The Gospel Applied to Parenting (Ephesians 6:1-4)


This morning we’re beginning the final chapter of the book of Ephesians, and we’re covering a topic that is very appropriate for Mother’s Day: parenting. As Paul writes his letter, he is applying the gospel to every part of life. We’ve been looking for two weeks at how Paul applies the gospel to marriage, and today we come to how Paul applies the gospel to children, and then to parents. This is a very practical and necessary lesson for all of us – as we’re going to see, even for those of us who don’t have young children anymore.
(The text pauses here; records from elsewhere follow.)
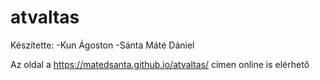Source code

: # atvaltas
Készítette:
    -Kun Ágoston
    -Sánta Máté Dániel

Az oldal a https://matedsanta.github.io/atvaltas/ címen online is elérhető
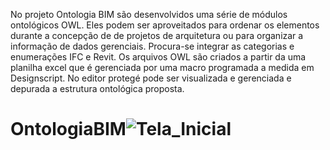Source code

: No projeto Ontologia BIM são desenvolvidos uma série de módulos ontológicos OWL. Eles podem ser aproveitados para ordenar os elementos durante a concepção de 
de projetos de arquitetura ou para organizar a informação de dados gerenciais. Procura-se integrar as categorias e enumerações IFC e Revit. Os arquivos OWL 
são criados a partir da uma planilha excel que é gerenciada por uma macro programada a medida em Designscript. No editor protegé pode ser visualizada e gerenciada e depurada a estrutura ontológica proposta.

# OntologiaBIM![Tela_Inicial](https://user-images.githubusercontent.com/9437020/222983171-262a7405-fc43-4cf9-8c71-1e4c825daea0.PNG)
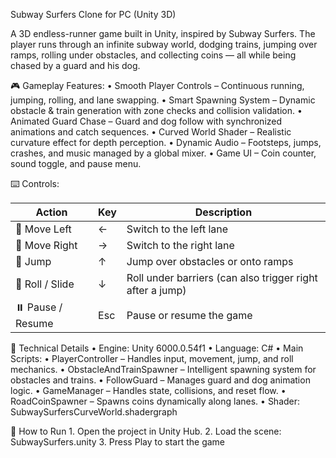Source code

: Subway Surfers Clone for PC (Unity 3D)

A 3D endless-runner game built in Unity, inspired by Subway Surfers.
The player runs through an infinite subway world, dodging trains, jumping over ramps, rolling under obstacles, and collecting coins — all while being chased by a guard and his dog.


🎮 Gameplay Features:
	•	Smooth Player Controls – Continuous running, jumping, rolling, and lane swapping.
	•	Smart Spawning System – Dynamic obstacle & train generation with zone checks and collision validation.
	•	Animated Guard Chase – Guard and dog follow with synchronized animations and catch sequences.
	•	Curved World Shader – Realistic curvature effect for depth perception.
	•	Dynamic Audio – Footsteps, jumps, crashes, and music managed by a global mixer.
	•	Game UI – Coin counter, sound toggle, and pause menu.


⌨️ Controls:

| Action | Key | Description |
|--------|-----|-------------|
| 🏃 Move Left | ← | Switch to the left lane |
| 🏃 Move Right | → | Switch to the right lane |
| 🦘 Jump | ↑ | Jump over obstacles or onto ramps |
| 🤸 Roll / Slide | ↓ | Roll under barriers (can also trigger right after a jump) |
| ⏸️ Pause / Resume | Esc | Pause or resume the game |

  
🧱 Technical Details
	•	Engine: Unity 6000.0.54f1
	•	Language: C#
	•	Main Scripts:
	  •	PlayerController – Handles input, movement, jump, and roll mechanics.
    •	ObstacleAndTrainSpawner – Intelligent spawning system for obstacles and trains.
	  •	FollowGuard – Manages guard and dog animation logic.
	  •	GameManager – Handles state, collisions, and reset flow.
	  •	RoadCoinSpawner – Spawns coins dynamically along lanes.
	  •	Shader: SubwaySurfersCurveWorld.shadergraph


🚀 How to Run
	1.	Open the project in Unity Hub.
	2.	Load the scene: SubwaySurfers.unity
	3.	Press Play to start the game

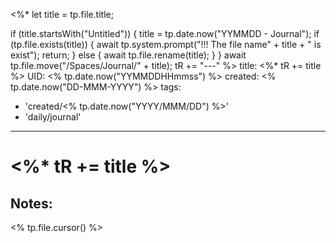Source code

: <%*
  let title = tp.file.title;
  
  if (title.startsWith("Untitled")) {
    title = tp.date.now("YYMMDD - Journal");
	if (tp.file.exists(title)) {
      await tp.system.prompt("!!! The file name" + title + " is exist");
	  return;
    }
	else {
	  await tp.file.rename(title);
	}
  }
  await tp.file.move("/Spaces/Journal/" + title);
  tR += "---"
%>
title: <%* tR += title %>
UID: <% tp.date.now("YYMMDDHHmmss") %>
created: <% tp.date.now("DD-MMM-YYYY") %>
tags:
  - 'created/<% tp.date.now("YYYY/MMM/DD") %>'
  - 'daily/journal'
---
# <%* tR += title %>

## Notes:
<% tp.file.cursor() %>

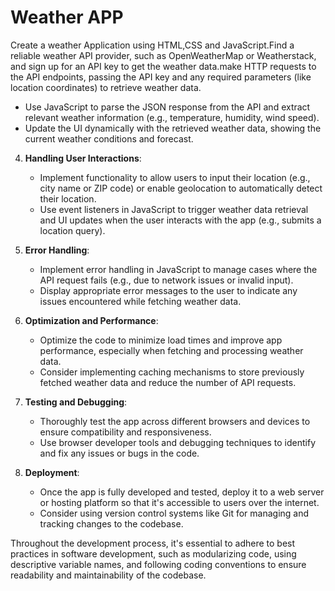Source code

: # Weather APP


Create a weather Application using HTML,CSS and JavaScript.Find a reliable weather API provider, such as OpenWeatherMap or Weatherstack, and sign up for an API key to get the weather data.make HTTP requests to the API endpoints, passing the API key and any required parameters (like location coordinates) to retrieve weather data.

   - Use JavaScript to parse the JSON response from the API and extract relevant weather information (e.g., temperature, humidity, wind speed).
   - Update the UI dynamically with the retrieved weather data, showing the current weather conditions and forecast.

4. **Handling User Interactions**:
   - Implement functionality to allow users to input their location (e.g., city name or ZIP code) or enable geolocation to automatically detect their location.
   - Use event listeners in JavaScript to trigger weather data retrieval and UI updates when the user interacts with the app (e.g., submits a location query).

5. **Error Handling**:
   - Implement error handling in JavaScript to manage cases where the API request fails (e.g., due to network issues or invalid input).
   - Display appropriate error messages to the user to indicate any issues encountered while fetching weather data.

6. **Optimization and Performance**:
   - Optimize the code to minimize load times and improve app performance, especially when fetching and processing weather data.
   - Consider implementing caching mechanisms to store previously fetched weather data and reduce the number of API requests.

7. **Testing and Debugging**:
   - Thoroughly test the app across different browsers and devices to ensure compatibility and responsiveness.
   - Use browser developer tools and debugging techniques to identify and fix any issues or bugs in the code.

8. **Deployment**:
   - Once the app is fully developed and tested, deploy it to a web server or hosting platform so that it's accessible to users over the internet.
   - Consider using version control systems like Git for managing and tracking changes to the codebase.

Throughout the development process, it's essential to adhere to best practices in software development, such as modularizing code, using descriptive variable names, and following coding conventions to ensure readability and maintainability of the codebase.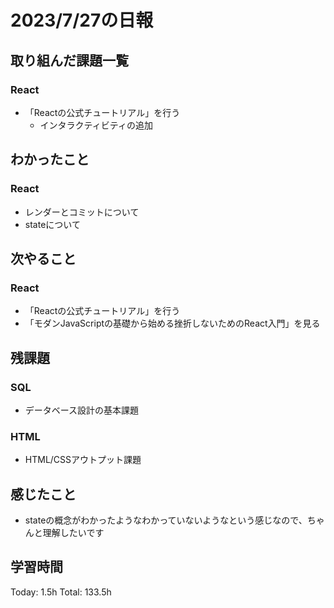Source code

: # 2023/7/27の日報
## 取り組んだ課題一覧
### React
* 「Reactの公式チュートリアル」を行う
    * インタラクティビティの追加
## わかったこと
### React
* レンダーとコミットについて
* stateについて
## 次やること
### React
* 「Reactの公式チュートリアル」を行う
* 「モダンJavaScriptの基礎から始める挫折しないためのReact入門」を見る
## 残課題
### SQL
* データベース設計の基本課題
### HTML
* HTML/CSSアウトプット課題
## 感じたこと
* stateの概念がわかったようなわかっていないようなという感じなので、ちゃんと理解したいです
## 学習時間
Today: 1.5h
Total: 133.5h
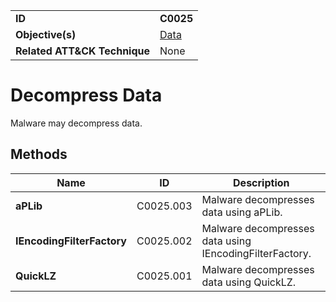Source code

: |||
|---|---|
|**ID**|**C0025**|
|**Objective(s)**|[Data](../data)|
|**Related ATT&CK Technique**|None|


Decompress Data
===============
Malware may decompress data.

Methods
-------
|Name|ID|Description|
|---|---|---|
|**aPLib**|C0025.003|Malware decompresses data using aPLib.|
|**IEncodingFilterFactory**|C0025.002|Malware decompresses data using IEncodingFilterFactory.|
|**QuickLZ**|C0025.001|Malware decompresses data using QuickLZ.|
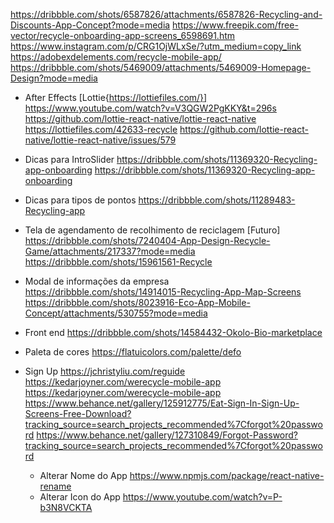 https://dribbble.com/shots/6587826/attachments/6587826-Recycling-and-Discounts-App-Concept?mode=media
https://www.freepik.com/free-vector/recycle-onboarding-app-screens_6598691.htm
https://www.instagram.com/p/CRG1OjWLxSe/?utm_medium=copy_link
https://adobexdelements.com/recycle-mobile-app/
https://dribbble.com/shots/5469009/attachments/5469009-Homepage-Design?mode=media

- After Effects [Lottie{https://lottiefiles.com/}]
  https://www.youtube.com/watch?v=V3QGW2PgKKY&t=296s
  https://github.com/lottie-react-native/lottie-react-native
  https://lottiefiles.com/42633-recycle
  https://github.com/lottie-react-native/lottie-react-native/issues/579

- Dicas para IntroSlider
  https://dribbble.com/shots/11369320-Recycling-app-onboarding
  https://dribbble.com/shots/11369320-Recycling-app-onboarding

- Dicas para tipos de pontos
  https://dribbble.com/shots/11289483-Recycling-app

- Tela de agendamento de recolhimento de reciclagem [Futuro]
  https://dribbble.com/shots/7240404-App-Design-Recycle-Game/attachments/217337?mode=media
  https://dribbble.com/shots/15961561-Recycle

- Modal de informações da empresa
  https://dribbble.com/shots/14914015-Recycling-App-Map-Screens
  https://dribbble.com/shots/8023916-Eco-App-Mobile-Concept/attachments/530755?mode=media

- Front end
  https://dribbble.com/shots/14584432-Okolo-Bio-marketplace

- Paleta de cores
  https://flatuicolors.com/palette/defo

- Sign Up
  https://jchristyliu.com/reguide
  https://kedarjoyner.com/werecycle-mobile-app
  https://kedarjoyner.com/werecycle-mobile-app
  https://www.behance.net/gallery/125912775/Eat-Sign-In-Sign-Up-Screens-Free-Download?tracking_source=search_projects_recommended%7Cforgot%20password
  https://www.behance.net/gallery/127310849/Forgot-Password?tracking_source=search_projects_recommended%7Cforgot%20password

  - Alterar Nome do App
    https://www.npmjs.com/package/react-native-rename
  - Alterar Icon do App
    https://www.youtube.com/watch?v=P-b3N8VCKTA
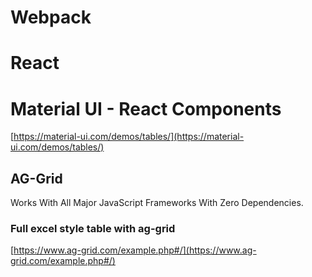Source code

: # Webpack

# React

# Material UI - React Components

[https://material-ui.com/demos/tables/](https://material-ui.com/demos/tables/)

## AG-Grid
Works With All Major JavaScript Frameworks With Zero Dependencies.

### Full excel style table with ag-grid
[https://www.ag-grid.com/example.php#/](https://www.ag-grid.com/example.php#/)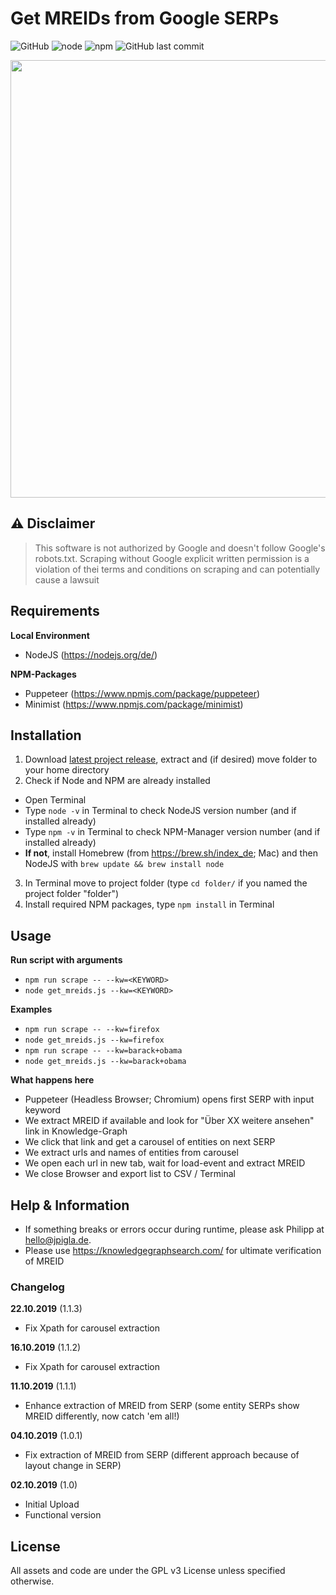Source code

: # Get MREIDs from Google SERPs
![GitHub](https://img.shields.io/github/license/jpigla/MREIDs-from-SERPs) ![node](https://img.shields.io/node/v/puppeteer) ![npm](https://img.shields.io/npm/v/puppeteer) ![GitHub last commit](https://img.shields.io/github/last-commit/jpigla/MREIDs-from-SERPs)

<p align="center"><img src="https://user-images.githubusercontent.com/14932296/65971013-d6526800-e467-11e9-9ce3-322100f8a766.png" width=700></p>

## ⚠ Disclaimer
> This software is not authorized by Google and doesn't follow Google's
> robots.txt. Scraping without Google explicit written permission is a violation of thei
> terms and conditions on scraping and can potentially cause a lawsuit

## Requirements

**Local Environment**
* NodeJS (https://nodejs.org/de/)

**NPM-Packages**
* Puppeteer (https://www.npmjs.com/package/puppeteer)
* Minimist (https://www.npmjs.com/package/minimist)

## Installation

1. Download [latest project release](https://github.com/jpigla/MREIDs-from-SERPs/releases/latest), extract and (if desired) move folder to your home directory
2. Check if Node and NPM are already installed
  * Open Terminal
  * Type `node -v` in Terminal to check NodeJS version number (and if installed already)
  * Type `npm -v` in Terminal to check NPM-Manager version number (and if installed already)
  * **If not**, install Homebrew (from https://brew.sh/index_de; Mac) and then NodeJS with `brew update && brew install node`
3. In Terminal move to project folder (type `cd folder/` if you named the project folder "folder")
4. Install required NPM packages, type `npm install` in Terminal


## Usage

**Run script with arguments**
* `npm run scrape -- --kw=<KEYWORD>`
* `node get_mreids.js --kw=<KEYWORD>`

**Examples**

* `npm run scrape -- --kw=firefox`
* `node get_mreids.js --kw=firefox`
* `npm run scrape -- --kw=barack+obama`
* `node get_mreids.js --kw=barack+obama`

**What happens here**

* Puppeteer (Headless Browser; Chromium) opens first SERP with input keyword
* We extract MREID if available and look for "Über XX weitere ansehen" link in Knowledge-Graph
* We click that link and get a carousel of entities on next SERP
* We extract urls and names of entities from carousel
* We open each url in new tab, wait for load-event and extract MREID
* We close Browser and export list to CSV / Terminal

## Help & Information

* If something breaks or errors occur during runtime, please ask Philipp at hello@jpigla.de.
* Please use https://knowledgegraphsearch.com/ for ultimate verification of MREID


### Changelog

**22.10.2019** (1.1.3)
* Fix Xpath for carousel extraction 

**16.10.2019** (1.1.2)
* Fix Xpath for carousel extraction

**11.10.2019** (1.1.1)
* Enhance extraction of MREID from SERP (some entity SERPs show MREID differently, now catch 'em all!) 

**04.10.2019** (1.0.1)
* Fix extraction of MREID from SERP (different approach because of layout change in SERP)

**02.10.2019** (1.0)
* Initial Upload
* Functional version


## License

All assets and code are under the GPL v3 License unless specified otherwise.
What in the world does the gospel have to do with parenting? According to Paul, everything. The gospel is what God has done through Jesus Christ at the cross, which is the culmination of history. Paul has explained in the first few chapters how God has reconciled all creation to himself and is creating a new people to himself in the church out of people who were formerly enemies. This is why Ephesians is so relational. In fact, somebody has said that Ephesians is essentially a book about relationships: our relationship with God, and then our relationship within the new humanity he is creating. God is not just reconciling people to himself; he is also creating a new people here and now. Paul says that the way that we relate to each other as the church is a demonstration of his wisdom to angelic beings. When angels want to see how smart God is, they look at the church, at the way that we care for and relate to each other as people who would otherwise have nothing in common with each other.

So the gospel changes our relationships. As we live under the influence of the Spirit, it changes our most intimate relationships – not only in the church, but also in our homes. The best way to transform your marriage, your relationships with your parents or children – any relationship – is to be transformed by the gospel. Understand what Christ has done in making dead people spiritually alive, and it changes everything.

So today isn’t for anyone. You can’t write a parenting book for everyone based on this passage, because it’s really for people who have been transformed by the gospel and are living in the power of the Spirit. But if you have been changed by the gospel, then the gospel is going to change the way that you relate to both your parents and to your kids.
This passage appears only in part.